* _Task directions_: A word-for-word copy of the line containing "Il segmento che" and every following line to the end of the data below is all the answer should hold.

"""

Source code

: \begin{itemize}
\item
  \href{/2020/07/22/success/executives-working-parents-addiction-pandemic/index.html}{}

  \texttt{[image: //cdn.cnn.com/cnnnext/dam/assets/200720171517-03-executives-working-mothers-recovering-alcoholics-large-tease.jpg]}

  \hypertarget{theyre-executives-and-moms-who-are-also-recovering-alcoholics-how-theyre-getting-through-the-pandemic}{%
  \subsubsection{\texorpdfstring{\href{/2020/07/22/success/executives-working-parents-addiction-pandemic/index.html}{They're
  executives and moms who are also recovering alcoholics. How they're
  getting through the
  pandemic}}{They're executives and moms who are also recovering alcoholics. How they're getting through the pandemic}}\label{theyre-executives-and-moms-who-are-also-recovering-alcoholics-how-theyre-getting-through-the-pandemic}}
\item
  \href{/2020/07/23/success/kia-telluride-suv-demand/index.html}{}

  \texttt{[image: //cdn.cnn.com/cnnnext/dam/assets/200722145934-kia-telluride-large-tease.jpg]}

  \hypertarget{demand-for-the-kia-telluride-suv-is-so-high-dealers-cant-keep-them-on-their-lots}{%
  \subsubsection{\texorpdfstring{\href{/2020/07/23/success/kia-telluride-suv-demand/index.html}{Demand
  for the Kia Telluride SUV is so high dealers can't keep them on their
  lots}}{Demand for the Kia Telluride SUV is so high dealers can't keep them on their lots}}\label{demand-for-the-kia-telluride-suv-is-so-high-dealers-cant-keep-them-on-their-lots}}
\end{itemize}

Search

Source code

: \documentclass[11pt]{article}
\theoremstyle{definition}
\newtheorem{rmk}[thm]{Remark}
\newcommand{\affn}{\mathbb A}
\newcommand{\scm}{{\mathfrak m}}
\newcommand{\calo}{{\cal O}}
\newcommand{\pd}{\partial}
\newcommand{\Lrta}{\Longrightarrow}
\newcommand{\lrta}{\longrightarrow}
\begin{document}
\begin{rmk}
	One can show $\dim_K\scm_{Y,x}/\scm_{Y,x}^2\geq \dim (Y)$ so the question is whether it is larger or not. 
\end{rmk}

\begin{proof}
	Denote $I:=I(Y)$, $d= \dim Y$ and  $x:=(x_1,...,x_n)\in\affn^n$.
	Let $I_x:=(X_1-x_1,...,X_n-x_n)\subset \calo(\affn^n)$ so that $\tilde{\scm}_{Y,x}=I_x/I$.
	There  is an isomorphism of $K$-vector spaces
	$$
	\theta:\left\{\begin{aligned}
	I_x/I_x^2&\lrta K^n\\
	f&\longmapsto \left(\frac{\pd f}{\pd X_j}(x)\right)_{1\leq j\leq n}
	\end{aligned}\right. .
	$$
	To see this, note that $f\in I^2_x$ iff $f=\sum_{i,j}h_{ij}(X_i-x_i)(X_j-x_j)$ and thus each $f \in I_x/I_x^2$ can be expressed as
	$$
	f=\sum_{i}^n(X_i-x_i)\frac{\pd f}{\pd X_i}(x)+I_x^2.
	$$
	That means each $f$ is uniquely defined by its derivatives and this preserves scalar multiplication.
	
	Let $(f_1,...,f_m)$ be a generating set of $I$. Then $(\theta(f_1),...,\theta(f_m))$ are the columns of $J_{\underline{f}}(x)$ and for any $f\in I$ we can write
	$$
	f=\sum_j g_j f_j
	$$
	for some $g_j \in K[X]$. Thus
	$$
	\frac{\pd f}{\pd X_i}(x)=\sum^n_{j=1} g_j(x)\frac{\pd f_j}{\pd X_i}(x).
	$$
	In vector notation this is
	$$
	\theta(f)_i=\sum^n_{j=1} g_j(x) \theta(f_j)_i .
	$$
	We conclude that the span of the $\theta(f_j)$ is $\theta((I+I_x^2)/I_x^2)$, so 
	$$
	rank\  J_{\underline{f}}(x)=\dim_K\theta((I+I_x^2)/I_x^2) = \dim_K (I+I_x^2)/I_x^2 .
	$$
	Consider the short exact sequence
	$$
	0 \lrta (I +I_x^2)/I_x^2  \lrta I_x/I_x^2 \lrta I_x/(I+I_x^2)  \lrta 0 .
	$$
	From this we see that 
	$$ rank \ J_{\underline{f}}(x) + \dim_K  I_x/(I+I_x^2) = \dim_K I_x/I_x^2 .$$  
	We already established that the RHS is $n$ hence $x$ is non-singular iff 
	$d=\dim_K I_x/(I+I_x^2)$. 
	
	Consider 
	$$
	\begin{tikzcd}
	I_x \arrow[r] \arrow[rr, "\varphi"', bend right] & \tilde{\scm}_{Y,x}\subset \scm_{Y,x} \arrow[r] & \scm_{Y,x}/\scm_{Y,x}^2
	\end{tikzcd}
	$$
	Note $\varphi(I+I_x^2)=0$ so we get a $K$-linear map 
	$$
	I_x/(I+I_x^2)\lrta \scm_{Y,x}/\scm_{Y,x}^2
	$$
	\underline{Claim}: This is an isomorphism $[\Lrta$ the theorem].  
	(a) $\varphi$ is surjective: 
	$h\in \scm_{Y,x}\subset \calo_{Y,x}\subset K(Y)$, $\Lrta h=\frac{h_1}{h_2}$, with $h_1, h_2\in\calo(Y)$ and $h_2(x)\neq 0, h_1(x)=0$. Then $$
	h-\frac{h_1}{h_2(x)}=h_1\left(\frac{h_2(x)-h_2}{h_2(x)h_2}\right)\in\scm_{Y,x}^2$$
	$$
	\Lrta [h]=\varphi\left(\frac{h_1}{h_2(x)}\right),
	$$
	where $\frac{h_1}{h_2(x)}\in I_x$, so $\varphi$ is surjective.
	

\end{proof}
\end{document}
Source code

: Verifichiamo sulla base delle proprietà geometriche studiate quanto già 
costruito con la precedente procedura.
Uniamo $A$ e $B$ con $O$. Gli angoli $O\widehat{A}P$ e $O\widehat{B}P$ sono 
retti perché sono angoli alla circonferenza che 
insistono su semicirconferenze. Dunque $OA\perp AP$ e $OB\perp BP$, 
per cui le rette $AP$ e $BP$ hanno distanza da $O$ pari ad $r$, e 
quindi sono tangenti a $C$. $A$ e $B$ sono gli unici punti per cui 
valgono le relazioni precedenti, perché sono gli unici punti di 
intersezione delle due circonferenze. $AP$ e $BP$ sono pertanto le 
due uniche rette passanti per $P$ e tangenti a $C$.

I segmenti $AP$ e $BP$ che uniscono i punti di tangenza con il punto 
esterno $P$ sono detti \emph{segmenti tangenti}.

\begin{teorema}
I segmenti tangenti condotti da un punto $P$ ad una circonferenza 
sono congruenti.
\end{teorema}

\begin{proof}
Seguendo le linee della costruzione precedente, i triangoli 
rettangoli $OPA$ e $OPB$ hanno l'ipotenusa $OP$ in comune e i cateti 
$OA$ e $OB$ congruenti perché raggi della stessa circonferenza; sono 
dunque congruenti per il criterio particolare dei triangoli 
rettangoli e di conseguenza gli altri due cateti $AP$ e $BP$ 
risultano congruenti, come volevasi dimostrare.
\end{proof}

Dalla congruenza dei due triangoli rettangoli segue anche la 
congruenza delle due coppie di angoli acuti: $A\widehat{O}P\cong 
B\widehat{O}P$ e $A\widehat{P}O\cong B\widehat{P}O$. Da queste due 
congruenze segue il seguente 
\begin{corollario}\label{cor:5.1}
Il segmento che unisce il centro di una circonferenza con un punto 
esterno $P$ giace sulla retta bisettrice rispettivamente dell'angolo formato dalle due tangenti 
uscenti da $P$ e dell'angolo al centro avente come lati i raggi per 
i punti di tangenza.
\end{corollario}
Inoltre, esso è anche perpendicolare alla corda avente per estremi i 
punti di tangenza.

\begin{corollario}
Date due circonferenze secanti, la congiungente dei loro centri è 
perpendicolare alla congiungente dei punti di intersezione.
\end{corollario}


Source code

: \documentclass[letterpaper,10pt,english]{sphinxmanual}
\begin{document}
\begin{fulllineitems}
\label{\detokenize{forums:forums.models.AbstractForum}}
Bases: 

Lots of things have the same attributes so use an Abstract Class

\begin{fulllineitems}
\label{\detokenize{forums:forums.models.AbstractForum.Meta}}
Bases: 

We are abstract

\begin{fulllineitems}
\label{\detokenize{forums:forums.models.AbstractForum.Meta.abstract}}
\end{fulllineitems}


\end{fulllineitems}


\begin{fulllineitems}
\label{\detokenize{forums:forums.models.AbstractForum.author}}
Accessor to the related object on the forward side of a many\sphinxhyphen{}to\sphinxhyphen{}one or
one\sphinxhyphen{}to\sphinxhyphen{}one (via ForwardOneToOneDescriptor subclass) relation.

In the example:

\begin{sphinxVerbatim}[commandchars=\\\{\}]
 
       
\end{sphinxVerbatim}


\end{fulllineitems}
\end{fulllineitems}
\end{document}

"""

* _Task result_:
Il segmento che unisce il centro di una circonferenza con un punto 
esterno $P$ giace sulla retta bisettrice rispettivamente dell'angolo formato dalle due tangenti 
uscenti da $P$ e dell'angolo al centro avente come lati i raggi per 
i punti di tangenza.
\end{corollario}
Inoltre, esso è anche perpendicolare alla corda avente per estremi i 
punti di tangenza.

\begin{corollario}
Date due circonferenze secanti, la congiungente dei loro centri è 
perpendicolare alla congiungente dei punti di intersezione.
\end{corollario}


Source code

: \documentclass[letterpaper,10pt,english]{sphinxmanual}
\begin{document}
\begin{fulllineitems}
\label{\detokenize{forums:forums.models.AbstractForum}}
Bases: 

Lots of things have the same attributes so use an Abstract Class

\begin{fulllineitems}
\label{\detokenize{forums:forums.models.AbstractForum.Meta}}
Bases: 

We are abstract

\begin{fulllineitems}
\label{\detokenize{forums:forums.models.AbstractForum.Meta.abstract}}
\end{fulllineitems}


\end{fulllineitems}


\begin{fulllineitems}
\label{\detokenize{forums:forums.models.AbstractForum.author}}
Accessor to the related object on the forward side of a many\sphinxhyphen{}to\sphinxhyphen{}one or
one\sphinxhyphen{}to\sphinxhyphen{}one (via ForwardOneToOneDescriptor subclass) relation.

In the example:

\begin{sphinxVerbatim}[commandchars=\\\{\}]
 
       
\end{sphinxVerbatim}


\end{fulllineitems}
\end{fulllineitems}
\end{document}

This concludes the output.